The problem: Copy, from the data below, each line that has the word "parseInt".

Provided information:
-------------------------
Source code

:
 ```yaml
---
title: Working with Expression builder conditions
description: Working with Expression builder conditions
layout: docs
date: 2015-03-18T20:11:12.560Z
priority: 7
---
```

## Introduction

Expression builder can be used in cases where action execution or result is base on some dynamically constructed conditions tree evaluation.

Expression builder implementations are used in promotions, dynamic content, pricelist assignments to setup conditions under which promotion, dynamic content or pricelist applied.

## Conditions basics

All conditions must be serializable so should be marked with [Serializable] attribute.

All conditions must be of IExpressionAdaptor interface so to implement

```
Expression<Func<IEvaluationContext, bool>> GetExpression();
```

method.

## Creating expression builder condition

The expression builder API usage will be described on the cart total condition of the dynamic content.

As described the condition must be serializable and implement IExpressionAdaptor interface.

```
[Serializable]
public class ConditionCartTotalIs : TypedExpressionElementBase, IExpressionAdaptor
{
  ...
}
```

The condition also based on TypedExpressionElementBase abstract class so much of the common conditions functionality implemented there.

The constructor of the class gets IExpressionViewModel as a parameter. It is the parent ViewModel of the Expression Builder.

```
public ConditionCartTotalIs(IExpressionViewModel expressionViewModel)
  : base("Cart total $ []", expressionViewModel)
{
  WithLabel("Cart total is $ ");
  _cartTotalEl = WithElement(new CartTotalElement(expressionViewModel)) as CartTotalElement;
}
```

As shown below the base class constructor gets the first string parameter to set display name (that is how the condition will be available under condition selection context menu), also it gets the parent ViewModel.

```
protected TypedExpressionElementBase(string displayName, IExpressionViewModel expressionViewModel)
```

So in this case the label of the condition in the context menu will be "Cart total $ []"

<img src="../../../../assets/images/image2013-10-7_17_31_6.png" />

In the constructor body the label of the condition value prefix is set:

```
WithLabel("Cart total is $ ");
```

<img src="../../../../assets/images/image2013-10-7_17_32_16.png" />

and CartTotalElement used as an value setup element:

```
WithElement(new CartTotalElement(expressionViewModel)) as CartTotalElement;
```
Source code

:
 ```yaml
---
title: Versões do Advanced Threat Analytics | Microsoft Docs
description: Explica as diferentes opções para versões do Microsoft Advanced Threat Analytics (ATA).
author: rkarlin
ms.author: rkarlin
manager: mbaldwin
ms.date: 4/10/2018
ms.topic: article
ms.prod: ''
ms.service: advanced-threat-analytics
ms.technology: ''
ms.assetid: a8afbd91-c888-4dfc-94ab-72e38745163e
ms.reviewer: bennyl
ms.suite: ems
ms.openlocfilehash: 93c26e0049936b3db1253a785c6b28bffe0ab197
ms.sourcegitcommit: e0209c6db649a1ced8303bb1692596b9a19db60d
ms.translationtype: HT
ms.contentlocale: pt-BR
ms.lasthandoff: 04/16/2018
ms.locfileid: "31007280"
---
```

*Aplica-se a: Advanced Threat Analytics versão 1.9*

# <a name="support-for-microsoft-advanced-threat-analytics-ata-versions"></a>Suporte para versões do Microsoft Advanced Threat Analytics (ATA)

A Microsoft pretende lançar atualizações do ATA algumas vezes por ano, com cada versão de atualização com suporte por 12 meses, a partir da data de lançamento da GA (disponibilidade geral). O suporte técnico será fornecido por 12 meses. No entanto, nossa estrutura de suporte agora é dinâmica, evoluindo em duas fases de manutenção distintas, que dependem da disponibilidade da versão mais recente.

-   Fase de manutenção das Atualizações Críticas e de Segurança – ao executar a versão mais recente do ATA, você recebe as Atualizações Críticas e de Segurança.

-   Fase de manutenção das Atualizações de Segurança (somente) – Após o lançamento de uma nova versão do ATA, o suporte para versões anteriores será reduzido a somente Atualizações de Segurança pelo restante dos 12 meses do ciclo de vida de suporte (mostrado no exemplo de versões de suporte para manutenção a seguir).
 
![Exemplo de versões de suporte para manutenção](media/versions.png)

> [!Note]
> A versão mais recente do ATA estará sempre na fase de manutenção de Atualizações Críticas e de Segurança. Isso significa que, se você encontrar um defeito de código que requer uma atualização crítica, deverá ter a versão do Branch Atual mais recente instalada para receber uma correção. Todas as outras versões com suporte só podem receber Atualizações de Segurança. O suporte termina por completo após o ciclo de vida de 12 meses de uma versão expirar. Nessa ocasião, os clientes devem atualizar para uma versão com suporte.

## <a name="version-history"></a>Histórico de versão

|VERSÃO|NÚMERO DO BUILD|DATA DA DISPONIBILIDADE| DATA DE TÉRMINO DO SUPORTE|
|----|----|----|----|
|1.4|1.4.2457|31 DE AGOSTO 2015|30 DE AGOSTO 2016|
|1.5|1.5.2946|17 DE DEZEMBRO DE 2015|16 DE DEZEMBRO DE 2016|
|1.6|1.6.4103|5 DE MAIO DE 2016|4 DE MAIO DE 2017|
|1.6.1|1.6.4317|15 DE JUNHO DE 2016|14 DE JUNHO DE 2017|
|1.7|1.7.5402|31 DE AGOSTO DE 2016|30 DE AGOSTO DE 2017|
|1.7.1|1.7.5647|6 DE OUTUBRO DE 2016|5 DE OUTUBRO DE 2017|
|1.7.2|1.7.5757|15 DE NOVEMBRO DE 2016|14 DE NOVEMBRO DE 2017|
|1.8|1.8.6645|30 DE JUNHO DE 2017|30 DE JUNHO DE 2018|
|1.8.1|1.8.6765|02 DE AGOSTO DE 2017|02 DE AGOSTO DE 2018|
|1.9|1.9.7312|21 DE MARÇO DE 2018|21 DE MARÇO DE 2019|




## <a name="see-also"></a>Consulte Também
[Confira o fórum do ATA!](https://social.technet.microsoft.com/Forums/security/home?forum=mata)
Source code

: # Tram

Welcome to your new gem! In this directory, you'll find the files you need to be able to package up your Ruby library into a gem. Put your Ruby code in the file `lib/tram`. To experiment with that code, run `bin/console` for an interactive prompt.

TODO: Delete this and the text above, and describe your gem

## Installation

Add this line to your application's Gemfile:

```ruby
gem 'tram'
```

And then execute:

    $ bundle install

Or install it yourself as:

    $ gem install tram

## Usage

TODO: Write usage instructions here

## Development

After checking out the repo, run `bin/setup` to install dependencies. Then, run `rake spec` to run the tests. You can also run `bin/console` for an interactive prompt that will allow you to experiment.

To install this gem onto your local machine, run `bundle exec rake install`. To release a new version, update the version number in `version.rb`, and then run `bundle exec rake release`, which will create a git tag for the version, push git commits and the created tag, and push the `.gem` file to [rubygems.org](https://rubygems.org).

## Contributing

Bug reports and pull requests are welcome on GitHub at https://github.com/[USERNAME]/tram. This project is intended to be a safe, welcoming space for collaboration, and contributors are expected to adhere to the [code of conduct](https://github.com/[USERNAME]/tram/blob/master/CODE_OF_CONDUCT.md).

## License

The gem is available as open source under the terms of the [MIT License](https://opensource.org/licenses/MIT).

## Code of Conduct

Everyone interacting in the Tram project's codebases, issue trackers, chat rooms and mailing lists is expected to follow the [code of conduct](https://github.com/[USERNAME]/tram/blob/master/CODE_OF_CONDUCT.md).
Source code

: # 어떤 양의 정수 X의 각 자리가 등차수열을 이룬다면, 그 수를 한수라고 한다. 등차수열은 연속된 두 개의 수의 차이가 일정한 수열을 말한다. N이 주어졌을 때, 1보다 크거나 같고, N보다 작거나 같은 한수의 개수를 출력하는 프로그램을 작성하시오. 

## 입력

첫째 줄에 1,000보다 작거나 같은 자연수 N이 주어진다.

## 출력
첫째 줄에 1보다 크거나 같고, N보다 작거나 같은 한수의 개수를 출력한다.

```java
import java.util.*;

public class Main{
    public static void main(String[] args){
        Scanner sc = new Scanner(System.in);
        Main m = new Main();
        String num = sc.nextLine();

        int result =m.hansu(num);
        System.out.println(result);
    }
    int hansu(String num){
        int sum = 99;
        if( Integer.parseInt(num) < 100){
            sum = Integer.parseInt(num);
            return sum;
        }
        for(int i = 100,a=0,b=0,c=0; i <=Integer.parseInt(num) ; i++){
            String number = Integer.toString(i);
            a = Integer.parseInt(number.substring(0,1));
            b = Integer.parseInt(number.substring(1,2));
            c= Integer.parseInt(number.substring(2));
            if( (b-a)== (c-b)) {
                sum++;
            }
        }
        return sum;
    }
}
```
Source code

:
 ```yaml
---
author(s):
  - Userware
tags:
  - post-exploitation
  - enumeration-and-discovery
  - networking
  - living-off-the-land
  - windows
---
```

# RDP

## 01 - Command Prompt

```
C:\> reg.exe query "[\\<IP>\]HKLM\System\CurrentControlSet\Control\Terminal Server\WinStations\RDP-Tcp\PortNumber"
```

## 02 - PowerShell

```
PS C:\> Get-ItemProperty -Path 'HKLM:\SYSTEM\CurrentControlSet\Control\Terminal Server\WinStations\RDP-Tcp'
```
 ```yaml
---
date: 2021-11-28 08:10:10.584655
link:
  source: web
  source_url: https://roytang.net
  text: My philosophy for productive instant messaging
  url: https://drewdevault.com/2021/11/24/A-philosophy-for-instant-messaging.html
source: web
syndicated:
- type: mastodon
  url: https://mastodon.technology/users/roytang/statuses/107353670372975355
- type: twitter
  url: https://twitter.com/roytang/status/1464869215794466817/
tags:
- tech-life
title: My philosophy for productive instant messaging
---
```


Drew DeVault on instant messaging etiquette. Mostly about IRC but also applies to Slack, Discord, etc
-------------------------
Answer box:
        if( Integer.parseInt(num) < 100){
            sum = Integer.parseInt(num);
        for(int i = 100,a=0,b=0,c=0; i <=Integer.parseInt(num) ; i++){
            a = Integer.parseInt(number.substring(0,1));
            b = Integer.parseInt(number.substring(1,2));
            c= Integer.parseInt(number.substring(2));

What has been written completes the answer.